§ **Task goal**:
Only lines with the string "strain" are wanted. Pull them out of the data.

§ **Records supplied**:
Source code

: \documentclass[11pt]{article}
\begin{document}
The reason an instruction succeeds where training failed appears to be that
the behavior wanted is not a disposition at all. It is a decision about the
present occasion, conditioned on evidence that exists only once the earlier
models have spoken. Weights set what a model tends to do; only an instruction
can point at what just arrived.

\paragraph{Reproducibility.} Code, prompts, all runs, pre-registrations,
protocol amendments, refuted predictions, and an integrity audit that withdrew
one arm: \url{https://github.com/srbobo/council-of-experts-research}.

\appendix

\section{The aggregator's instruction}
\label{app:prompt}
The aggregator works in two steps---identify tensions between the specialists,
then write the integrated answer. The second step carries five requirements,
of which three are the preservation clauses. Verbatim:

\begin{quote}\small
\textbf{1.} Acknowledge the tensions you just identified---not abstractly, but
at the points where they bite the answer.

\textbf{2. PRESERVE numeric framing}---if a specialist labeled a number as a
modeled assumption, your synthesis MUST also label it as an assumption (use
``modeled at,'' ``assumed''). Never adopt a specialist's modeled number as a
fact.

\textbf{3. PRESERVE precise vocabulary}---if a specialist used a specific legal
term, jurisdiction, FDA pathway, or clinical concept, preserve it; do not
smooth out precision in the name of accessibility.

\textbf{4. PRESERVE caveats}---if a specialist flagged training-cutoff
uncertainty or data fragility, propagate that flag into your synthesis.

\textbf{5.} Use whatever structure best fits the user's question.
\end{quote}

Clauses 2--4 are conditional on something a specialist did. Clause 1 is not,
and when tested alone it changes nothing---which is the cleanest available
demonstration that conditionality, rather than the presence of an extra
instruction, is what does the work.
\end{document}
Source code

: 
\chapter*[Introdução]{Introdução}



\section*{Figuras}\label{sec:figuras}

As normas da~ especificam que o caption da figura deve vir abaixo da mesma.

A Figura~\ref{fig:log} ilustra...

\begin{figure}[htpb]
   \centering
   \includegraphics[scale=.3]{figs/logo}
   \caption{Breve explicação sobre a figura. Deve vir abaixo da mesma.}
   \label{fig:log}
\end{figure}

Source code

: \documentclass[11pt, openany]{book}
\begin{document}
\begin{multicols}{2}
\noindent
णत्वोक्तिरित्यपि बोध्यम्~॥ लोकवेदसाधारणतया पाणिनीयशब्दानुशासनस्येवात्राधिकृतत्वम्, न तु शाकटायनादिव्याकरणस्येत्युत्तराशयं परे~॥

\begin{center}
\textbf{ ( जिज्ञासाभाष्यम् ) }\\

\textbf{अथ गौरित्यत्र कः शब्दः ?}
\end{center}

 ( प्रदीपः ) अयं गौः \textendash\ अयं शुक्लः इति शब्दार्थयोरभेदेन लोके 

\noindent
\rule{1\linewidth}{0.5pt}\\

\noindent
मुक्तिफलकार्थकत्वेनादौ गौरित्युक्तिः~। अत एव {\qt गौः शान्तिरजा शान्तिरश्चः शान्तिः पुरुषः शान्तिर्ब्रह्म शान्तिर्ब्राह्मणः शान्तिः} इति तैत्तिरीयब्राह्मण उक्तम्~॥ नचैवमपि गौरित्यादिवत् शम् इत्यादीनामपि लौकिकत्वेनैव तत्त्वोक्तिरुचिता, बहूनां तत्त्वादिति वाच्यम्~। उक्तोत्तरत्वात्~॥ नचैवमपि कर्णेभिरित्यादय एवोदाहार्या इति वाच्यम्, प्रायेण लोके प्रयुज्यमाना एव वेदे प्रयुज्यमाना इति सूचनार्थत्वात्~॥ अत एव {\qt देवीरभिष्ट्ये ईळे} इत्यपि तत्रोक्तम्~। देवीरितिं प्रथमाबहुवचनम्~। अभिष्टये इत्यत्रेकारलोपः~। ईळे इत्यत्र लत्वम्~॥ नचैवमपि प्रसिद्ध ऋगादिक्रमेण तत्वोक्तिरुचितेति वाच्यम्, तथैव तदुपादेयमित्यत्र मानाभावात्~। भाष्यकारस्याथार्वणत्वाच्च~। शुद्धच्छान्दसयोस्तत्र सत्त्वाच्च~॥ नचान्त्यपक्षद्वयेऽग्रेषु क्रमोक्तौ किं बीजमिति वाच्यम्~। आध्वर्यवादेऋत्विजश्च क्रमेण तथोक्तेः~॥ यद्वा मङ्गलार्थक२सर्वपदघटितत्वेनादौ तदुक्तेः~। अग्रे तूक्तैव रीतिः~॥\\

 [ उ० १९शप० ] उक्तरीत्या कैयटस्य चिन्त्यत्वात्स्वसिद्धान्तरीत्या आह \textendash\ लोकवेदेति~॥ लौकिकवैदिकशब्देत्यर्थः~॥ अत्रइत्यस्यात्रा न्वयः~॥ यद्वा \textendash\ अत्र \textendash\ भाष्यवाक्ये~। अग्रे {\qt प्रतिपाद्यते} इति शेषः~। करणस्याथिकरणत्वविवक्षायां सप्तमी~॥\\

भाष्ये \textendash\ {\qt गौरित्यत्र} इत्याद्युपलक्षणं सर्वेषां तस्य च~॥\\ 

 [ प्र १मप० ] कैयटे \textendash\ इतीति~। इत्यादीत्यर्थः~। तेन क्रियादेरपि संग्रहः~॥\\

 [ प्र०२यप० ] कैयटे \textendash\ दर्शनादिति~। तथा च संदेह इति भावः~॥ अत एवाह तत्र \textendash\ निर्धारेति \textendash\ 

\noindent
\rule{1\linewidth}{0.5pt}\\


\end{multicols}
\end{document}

...

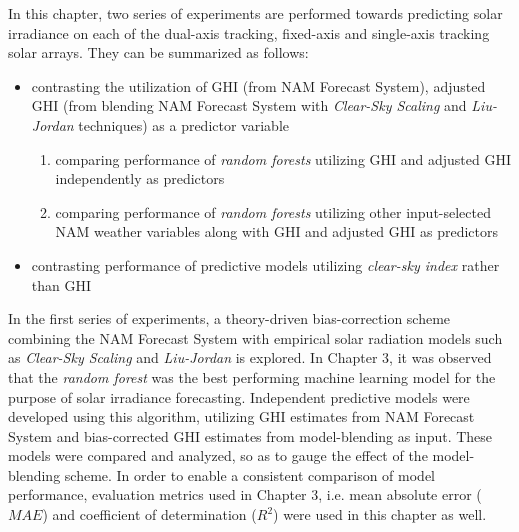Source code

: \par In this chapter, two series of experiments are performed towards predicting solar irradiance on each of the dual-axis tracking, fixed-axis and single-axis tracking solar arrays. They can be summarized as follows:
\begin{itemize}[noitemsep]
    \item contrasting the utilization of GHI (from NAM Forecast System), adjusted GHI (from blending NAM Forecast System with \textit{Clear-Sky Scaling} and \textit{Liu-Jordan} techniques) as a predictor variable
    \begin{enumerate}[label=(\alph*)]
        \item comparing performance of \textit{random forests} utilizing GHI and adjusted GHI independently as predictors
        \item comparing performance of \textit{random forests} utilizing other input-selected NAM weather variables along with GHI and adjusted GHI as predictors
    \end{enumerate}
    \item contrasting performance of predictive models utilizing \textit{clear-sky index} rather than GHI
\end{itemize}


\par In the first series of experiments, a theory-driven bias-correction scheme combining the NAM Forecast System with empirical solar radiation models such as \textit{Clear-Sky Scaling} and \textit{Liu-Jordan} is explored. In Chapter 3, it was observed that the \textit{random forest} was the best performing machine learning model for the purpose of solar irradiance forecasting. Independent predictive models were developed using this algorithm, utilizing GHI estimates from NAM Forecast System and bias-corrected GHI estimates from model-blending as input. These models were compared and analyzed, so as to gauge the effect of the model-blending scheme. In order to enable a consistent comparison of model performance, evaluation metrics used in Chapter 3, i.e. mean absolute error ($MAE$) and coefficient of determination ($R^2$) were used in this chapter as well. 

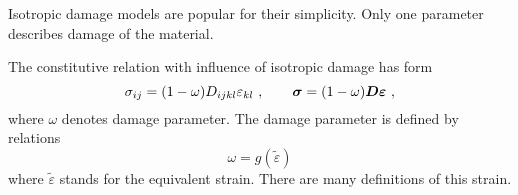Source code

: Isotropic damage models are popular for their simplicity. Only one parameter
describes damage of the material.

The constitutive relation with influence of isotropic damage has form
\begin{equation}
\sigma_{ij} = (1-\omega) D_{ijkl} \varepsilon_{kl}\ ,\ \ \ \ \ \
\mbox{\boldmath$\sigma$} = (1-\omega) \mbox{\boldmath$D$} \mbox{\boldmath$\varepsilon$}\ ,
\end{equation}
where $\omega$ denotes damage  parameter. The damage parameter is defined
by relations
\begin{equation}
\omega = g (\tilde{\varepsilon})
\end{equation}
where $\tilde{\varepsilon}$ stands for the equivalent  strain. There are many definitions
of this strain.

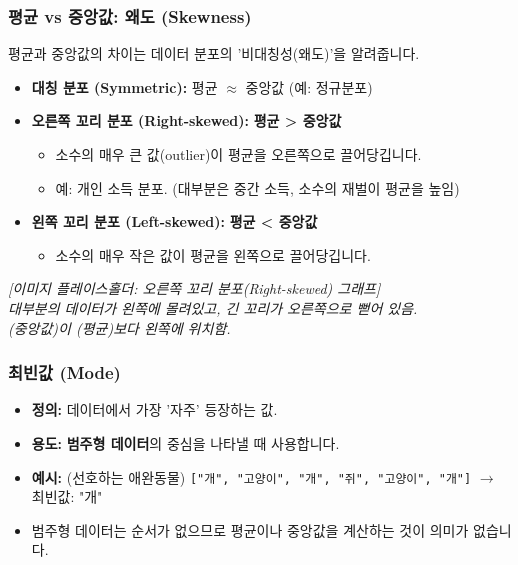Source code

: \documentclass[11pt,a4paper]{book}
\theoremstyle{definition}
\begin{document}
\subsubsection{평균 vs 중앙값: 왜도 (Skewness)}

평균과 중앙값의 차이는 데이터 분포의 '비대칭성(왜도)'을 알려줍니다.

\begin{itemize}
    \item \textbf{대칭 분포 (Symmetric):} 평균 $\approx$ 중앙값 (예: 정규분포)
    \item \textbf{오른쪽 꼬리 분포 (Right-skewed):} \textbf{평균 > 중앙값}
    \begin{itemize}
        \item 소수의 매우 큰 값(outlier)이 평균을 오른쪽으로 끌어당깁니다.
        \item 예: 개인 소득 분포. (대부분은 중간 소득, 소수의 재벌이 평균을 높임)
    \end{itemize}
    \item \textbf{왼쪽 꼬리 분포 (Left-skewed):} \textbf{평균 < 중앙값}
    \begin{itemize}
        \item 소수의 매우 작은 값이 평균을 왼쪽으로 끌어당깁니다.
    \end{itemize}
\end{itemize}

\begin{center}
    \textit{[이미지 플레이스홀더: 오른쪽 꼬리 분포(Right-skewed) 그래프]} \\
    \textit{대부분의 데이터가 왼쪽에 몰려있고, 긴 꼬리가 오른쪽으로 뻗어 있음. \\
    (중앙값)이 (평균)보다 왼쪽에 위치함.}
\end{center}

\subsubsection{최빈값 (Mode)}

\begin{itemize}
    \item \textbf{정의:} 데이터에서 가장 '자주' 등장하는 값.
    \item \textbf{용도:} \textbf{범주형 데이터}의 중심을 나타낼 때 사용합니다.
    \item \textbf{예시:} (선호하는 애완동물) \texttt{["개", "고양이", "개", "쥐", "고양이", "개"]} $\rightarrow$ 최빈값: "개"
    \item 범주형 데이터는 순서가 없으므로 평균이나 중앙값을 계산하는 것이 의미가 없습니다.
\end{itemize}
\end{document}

--

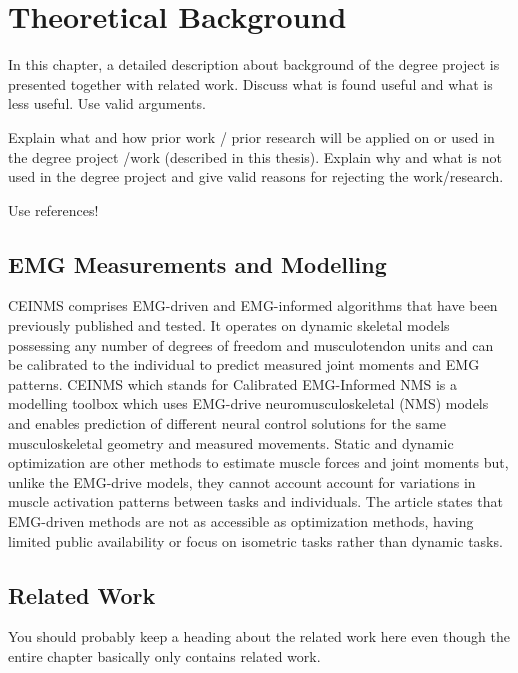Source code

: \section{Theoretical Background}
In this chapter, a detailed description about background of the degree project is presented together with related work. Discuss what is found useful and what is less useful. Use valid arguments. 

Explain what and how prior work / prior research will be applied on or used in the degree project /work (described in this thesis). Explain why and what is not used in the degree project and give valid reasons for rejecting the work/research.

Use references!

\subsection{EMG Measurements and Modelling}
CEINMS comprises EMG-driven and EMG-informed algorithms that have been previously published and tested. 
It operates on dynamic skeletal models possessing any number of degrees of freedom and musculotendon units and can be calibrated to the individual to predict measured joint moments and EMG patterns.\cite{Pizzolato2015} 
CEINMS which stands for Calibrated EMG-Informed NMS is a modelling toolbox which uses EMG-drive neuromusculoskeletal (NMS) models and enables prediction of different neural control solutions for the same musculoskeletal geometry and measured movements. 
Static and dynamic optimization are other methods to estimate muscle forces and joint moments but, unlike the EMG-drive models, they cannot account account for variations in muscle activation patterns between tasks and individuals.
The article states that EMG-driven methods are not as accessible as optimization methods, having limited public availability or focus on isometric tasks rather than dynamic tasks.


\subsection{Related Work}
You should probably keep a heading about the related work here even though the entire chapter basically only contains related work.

§ **Task result**:
where $\tilde{\varepsilon}$ stands for the equivalent  strain. There are many definitions
of this strain.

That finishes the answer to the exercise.